According to Michael Wilson, who is the equity strategist of Morgan Stanley, the bear market has begun and this is despite how the American economy is going strong. The one to blame is said to be the market getting so much form the economic growth.
Wilson said that this year is definitely not a year of recession which is indeed a great thing, but this simply means that the worse is yet to come. Wilson has been skeptical about the bull market for months now and can see how things may be in the market now that we’re on the bear run.
One proof has got to be some massive downfalls from some of the biggest companies such as Apple losing so much with both sales and stocks, other tech companies like Amazon, Facebook, and Netflix tumbling as well, while The Dow dropped about 400 points not too long ago.
It also shows that the bull market may be under siege with the 40 percent of the S&P 500 stocks going all the way down losing at least 20 percent. The worst thing coming is said to be the rising interest rates that the Federal Reserve is pursuing since this is something that the economy may not be able to handle.
One of the proofs for that would be the slow rates coming into the auto and housing loans. Investors have started to dump individual stocks and this is despite how some companies revealed that their stock results were totally unexpected. Despite all this, Morgan Stanley still managed to release their annual growth list.
According to the bank’s research department, there are 25 stocks this year that are most likely to grow through global economic conditions. Some of them are Alphabet, which is the parent company of Google, together with Amazon, Netflix, MasterCard, Visa, and Ulta Beauty and more.
Wilson somehow explained how the bear market has officially started, hence in one of his most recent interviews, the equity strategist said that investors must actually be careful when it comes to picking which stocks to buy in 2019. That is because some of them may be overpriced due to the overhyped growth names in the market.
He predicts that there will be an earnings recession sometime next year together with two-quarters of negative over-year growth. Wilson said that the quarters that are most likely to be at risk next year would be the second and the third quarter, and one of the reasons may be because of the margin pressure.
The equity strategist for Morgan Stanley also believe that there will be a chaos on the individual securities in 2019, hence the lookout on the possible overpriced stocks. As the year ends, Wall Street is said to be concerned about the trade wars between the United States and China affecting the stocks once more.

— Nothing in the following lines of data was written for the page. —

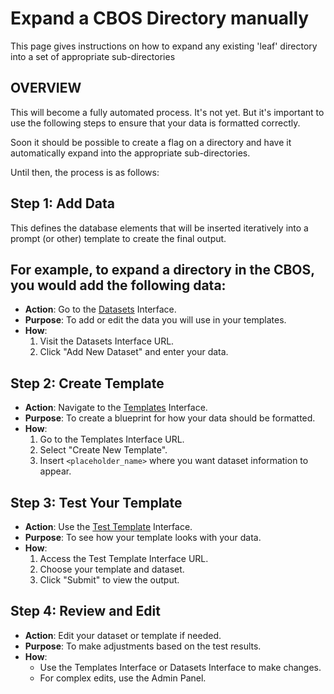 
# Expand a CBOS Directory manually

This page gives instructions on how to expand any existing 'leaf' directory into a set of appropriate sub-directories

## OVERVIEW
This will become a fully automated process. It's not yet. But it's important to use the following steps to ensure that your data is formatted correctly.

Soon it should be possible to create a flag on a directory and have it automatically expand into the appropriate sub-directories.

Until then, the process is as follows:


## Step 1: Add Data
This defines the database elements that will be inserted iteratively into a prompt (or other) template to create the final output.

For example, to expand a directory in the CBOS, you would add the following data:
- 

- **Action**: Go to the [Datasets](http://34.244.159.150:8000/api/datasets/) Interface.
- **Purpose**: To add or edit the data you will use in your templates.
- **How**:
  1. Visit the Datasets Interface URL.
  2. Click "Add New Dataset" and enter your data.

## Step 2: Create Template

- **Action**: Navigate to the [Templates](http://34.244.159.150:8000/api/templates/) Interface.
- **Purpose**: To create a blueprint for how your data should be formatted.
- **How**:
  1. Go to the Templates Interface URL.
  2. Select "Create New Template".
  3. Insert `<placeholder_name>` where you want dataset information to appear.

## Step 3: Test Your Template

- **Action**: Use the [Test Template](http://34.244.159.150:8000/modular-scripts/test/) Interface.
- **Purpose**: To see how your template looks with your data.
- **How**:
  1. Access the Test Template Interface URL.
  2. Choose your template and dataset.
  3. Click "Submit" to view the output.

## Step 4: Review and Edit

- **Action**: Edit your dataset or template if needed.
- **Purpose**: To make adjustments based on the test results.
- **How**:
  - Use the Templates Interface or Datasets Interface to make changes.
  - For complex edits, use the Admin Panel.

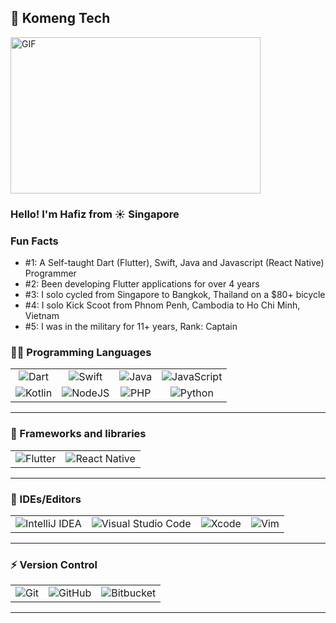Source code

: ## 👋 Komeng Tech
<img height="250" width="400" alt="GIF" src="https://media.giphy.com/media/L8K62iTDkzGX6/giphy.gif">

### Hello! I'm Hafiz from ☀️ Singapore

### Fun Facts
- #1: A Self-taught Dart (Flutter), Swift, Java and Javascript (React Native) Programmer
- #2: Been developing Flutter applications for over 4 years
- #3: I solo cycled from Singapore to Bangkok, Thailand on a $80+ bicycle
- #4: I solo Kick Scoot from Phnom Penh, Cambodia to Ho Chi Minh, Vietnam
- #5: I was in the military for 11+ years, Rank: Captain

### 👨‍💻 Programming Languages
<table>
<tbody>
 <tr>
<td align="center">
<img alt="Dart" src="https://img.shields.io/badge/dart-%230175C2.svg?&style=for-the-badge&logo=dart&logoColor=white"/>
</td>
<td align="center">
<img alt="Swift" src="https://img.shields.io/badge/swift-%23FA7343.svg?&style=for-the-badge&logo=swift&logoColor=white"/>
</td>
<td align="center">
<img alt="Java" src="https://img.shields.io/badge/java-%23ED8B00.svg?&style=for-the-badge&logo=java&logoColor=white"/>
</td>
<td align="center">
<img alt="JavaScript" src="https://img.shields.io/badge/javascript-%23323330.svg?&style=for-the-badge&logo=javascript&logoColor=%23F7DF1E"/>
</td>
</tr>
 <tr>
<td align="center">
<img alt="Kotlin" src="https://img.shields.io/badge/kotlin-%230095D5.svg?&style=for-the-badge&logo=kotlin&logoColor=white"/>
</td>
<td align="center">
<img alt="NodeJS" src="https://img.shields.io/badge/node.js-%2343853D.svg?&style=for-the-badge&logo=node.js&logoColor=white"/>
</td>
<td align="center">
<img alt="PHP" src="https://img.shields.io/badge/php-%23777BB4.svg?&style=for-the-badge&logo=php&logoColor=white"/>
</td>
<td align="center">
<img alt="Python" src="https://img.shields.io/badge/python-%2314354C.svg?&style=for-the-badge&logo=python&logoColor=white"/>
</td>
</tr>
</tbody>
</table>
<hr>

### 💼 Frameworks and libraries
<table>
<tbody>
 <tr>
<td align="center">
<img alt="Flutter" src="https://img.shields.io/badge/Flutter-%2302569B.svg?&style=for-the-badge&logo=Flutter&logoColor=white" />
</td>
<td align="center">
<img alt="React Native" src="https://img.shields.io/badge/react_native-%2320232a.svg?&style=for-the-badge&logo=react&logoColor=%2361DAFB"/>
</td>
</tr>
</tbody>
</table>
<hr>

### 💬 IDEs/Editors
<table>
<tbody>
 <tr>
<td align="center">
<img alt="IntelliJ IDEA" src="https://img.shields.io/badge/IntelliJIDEA-000000.svg?&style=for-the-badge&logo=intellij-idea&logoColor=white"/>
</td>
<td align="center">
<img alt="Visual Studio Code" src="https://img.shields.io/badge/VisualStudioCode-0078d7.svg?&style=for-the-badge&logo=visual-studio-code&logoColor=white"/>
</td>
<td align="center">
<img alt="Xcode" src="https://img.shields.io/badge/Xcode-007ACC?style=for-the-badge&logo=Xcode&logoColor=white"/>
</td>
<td align="center">
<img alt="Vim" src="https://img.shields.io/badge/VIM-%2311AB00.svg?&style=for-the-badge&logo=vim&logoColor=white"/>
</td>
</tr>
</tbody>
</table>
<hr>

### ⚡ Version Control
<table>
<tbody>
 <tr>
<td align="center">
<img alt="Git" src="https://img.shields.io/badge/git-%23F05033.svg?&style=for-the-badge&logo=git&logoColor=white"/>
</td>
<td align="center">
<img alt="GitHub" src="https://img.shields.io/badge/github-%23121011.svg?&style=for-the-badge&logo=github&logoColor=white"/>
</td>
<td align="center">
<img alt="Bitbucket" src="https://img.shields.io/badge/bitbucket-%230047B3.svg?&style=for-the-badge&logo=bitbucket&logoColor=white"/>
</td>
</tr>
</tbody>
</table>
<hr>




<!---
- 👀 I’m interested in ...
- 🌱 I’m currently learning ...
- 💞️ I’m looking to collaborate on ...
- 📫 How to reach me ...
KomengTech/KomengTech is a ✨ special ✨ repository because its `README.md` (this file) appears on your GitHub profile.
You can click the Preview link to take a look at your changes.
--->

However, they are also worried about the possible effects of the rise of the interest rates done by Chairman Jerome Powell of the Federal Reserve. They are expected to do another raise before the year ends which would be their fourth time this year. They projected about three increases in 2019 when they did a raise last September. Despite all this, massive changes may be seen as 2019 gets nearer and it can either put investors to heaven or hell.